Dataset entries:

┄┄┄┄┄┄

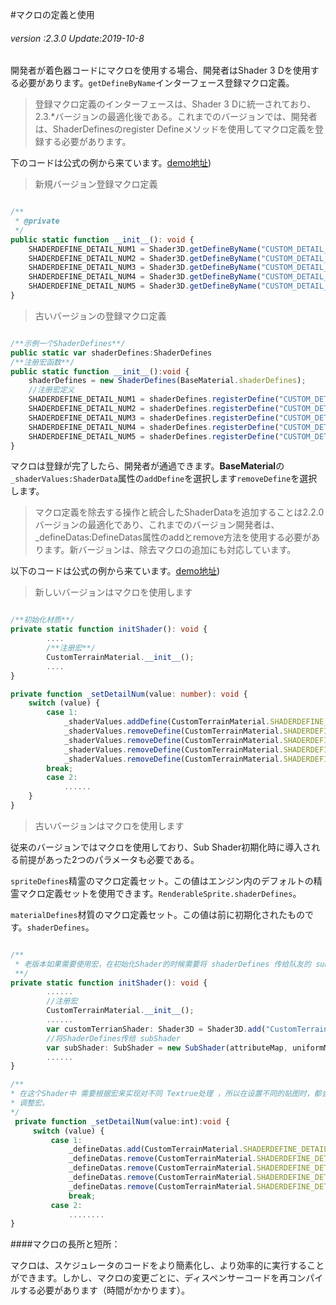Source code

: #マクロの定義と使用

###### *version :2.3.0   Update:2019-10-8*

開発者が着色器コードにマクロを使用する場合、開発者はShader 3 Dを使用する必要があります。`getDefineByName`インターフェース登録マクロ定義。

>登録マクロ定義のインターフェースは、Shader 3 Dに統一されており、2.3.*バージョンの最適化後である。これまでのバージョンでは、開発者は、ShaderDefinesのregister Defineメソッドを使用してマクロ定義を登録する必要があります。

下のコードは公式の例から来ています。[demo地址](http://layaair2.ldc2.layabox.com/demo2/?language=ch&category=3d&group=Shader&name=Shader_Terrain))

>新規バージョン登録マクロ定義


```typescript

/**
 * @private
 */
public static function __init__(): void {
    SHADERDEFINE_DETAIL_NUM1 = Shader3D.getDefineByName("CUSTOM_DETAIL_NUM1");
    SHADERDEFINE_DETAIL_NUM2 = Shader3D.getDefineByName("CUSTOM_DETAIL_NUM2");
    SHADERDEFINE_DETAIL_NUM3 = Shader3D.getDefineByName("CUSTOM_DETAIL_NUM3");
    SHADERDEFINE_DETAIL_NUM4 = Shader3D.getDefineByName("CUSTOM_DETAIL_NUM4");
    SHADERDEFINE_DETAIL_NUM5 = Shader3D.getDefineByName("CUSTOM_DETAIL_NUM5");
}
```


>古いバージョンの登録マクロ定義


```typescript

/**示例一个ShaderDefines**/
public static var shaderDefines:ShaderDefines 
/**注册宏函数**/
public static function __init__():void {
    shaderDefines = new ShaderDefines(BaseMaterial.shaderDefines);
    //注册宏定义
    SHADERDEFINE_DETAIL_NUM1 = shaderDefines.registerDefine("CUSTOM_DETAIL_NUM1");
    SHADERDEFINE_DETAIL_NUM2 = shaderDefines.registerDefine("CUSTOM_DETAIL_NUM2");
    SHADERDEFINE_DETAIL_NUM3 = shaderDefines.registerDefine("CUSTOM_DETAIL_NUM3");
    SHADERDEFINE_DETAIL_NUM4 = shaderDefines.registerDefine("CUSTOM_DETAIL_NUM4");
    SHADERDEFINE_DETAIL_NUM5 = shaderDefines.registerDefine("CUSTOM_DETAIL_NUM5");
}
```


マクロは登録が完了したら、開発者が通過できます。**BaseMaterial**の`_shaderValues:ShaderData`属性の`addDefine`を選択します`removeDefine`を選択します。

>マクロ定義を除去する操作と統合したShaderDataを追加することは2.2.0バージョンの最適化であり、これまでのバージョン開発者は、_defineDatas:DefineDatas属性のaddとremove方法を使用する必要があります。新バージョンは、除去マクロの追加にも対応しています。

以下のコードは公式の例から来ています。[demo地址](http://layaair2.ldc2.layabox.com/demo2/?language=ch&category=3d&group=Shader&name=Shader_Terrain))

>新しいバージョンはマクロを使用します


```typescript

/**初始化材质**/
private static function initShader(): void {
    	....
        /**注册宏**/
		CustomTerrainMaterial.__init__();
        ....
}

private function _setDetailNum(value: number): void {
    switch (value) {
		case 1:
            _shaderValues.addDefine(CustomTerrainMaterial.SHADERDEFINE_DETAIL_NUM1);
            _shaderValues.removeDefine(CustomTerrainMaterial.SHADERDEFINE_DETAIL_NUM2);
            _shaderValues.removeDefine(CustomTerrainMaterial.SHADERDEFINE_DETAIL_NUM3);
            _shaderValues.removeDefine(CustomTerrainMaterial.SHADERDEFINE_DETAIL_NUM4);
            _shaderValues.removeDefine(CustomTerrainMaterial.SHADERDEFINE_DETAIL_NUM5);
		break;
        case 2:
            ......
    }
}
```


>古いバージョンはマクロを使用します

従来のバージョンではマクロを使用しており、Sub Shader初期化時に導入される前提があった2つのパラメータも必要である。

`spriteDefines`精霊のマクロ定義セット。この値はエンジン内のデフォルトの精霊マクロ定義セットを使用できます。`RenderableSprite.shaderDefines`。

`materialDefines`材質のマクロ定義セット。この値は前に初期化されたものです。`shaderDefines`。


```typescript

/**
 * 老版本如果需要使用宏，在初始化Shader的时候需要将 shaderDefines 传给队友的 subShader 
 **/
private static function initShader(): void {
    	......
    	//注册宏
		CustomTerrainMaterial.__init__();
		......
		var customTerrianShader: Shader3D = Shader3D.add("CustomTerrainShader");
		//将ShaderDefines传给 subShader
		var subShader: SubShader = new SubShader(attributeMap, uniformMap, RenderableSprite3D.shaderDefines, CustomTerrainMaterial.shaderDefines);
		......
}

/**
* 在这个Shader中 需要根据宏来实现对不同 Textrue处理 ，所以在设置不同的贴图时，都会调用_setDetailNum来
* 调整宏。
*/
 private function _setDetailNum(value:int):void {
     switch (value) {
         case 1: 
             _defineDatas.add(CustomTerrainMaterial.SHADERDEFINE_DETAIL_NUM1);
             _defineDatas.remove(CustomTerrainMaterial.SHADERDEFINE_DETAIL_NUM2);
             _defineDatas.remove(CustomTerrainMaterial.SHADERDEFINE_DETAIL_NUM3);
             _defineDatas.remove(CustomTerrainMaterial.SHADERDEFINE_DETAIL_NUM4);
             _defineDatas.remove(CustomTerrainMaterial.SHADERDEFINE_DETAIL_NUM5);
             break;
         case 2:
             ........
}
```


####マクロの長所と短所：

マクロは、スケジュレータのコードをより簡素化し、より効率的に実行することができます。しかし、マクロの変更ごとに、ディスペンサーコードを再コンパイルする必要があります（時間がかかります）。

┄┄┄┄┄┄

=== Aim of the task ===
The lines you need are those containing "http"; find them in the records and copy them.

=== Task answer ===
下のコードは公式の例から来ています。[demo地址](http://layaair2.ldc2.layabox.com/demo2/?language=ch&category=3d&group=Shader&name=Shader_Terrain))
以下のコードは公式の例から来ています。[demo地址](http://layaair2.ldc2.layabox.com/demo2/?language=ch&category=3d&group=Shader&name=Shader_Terrain))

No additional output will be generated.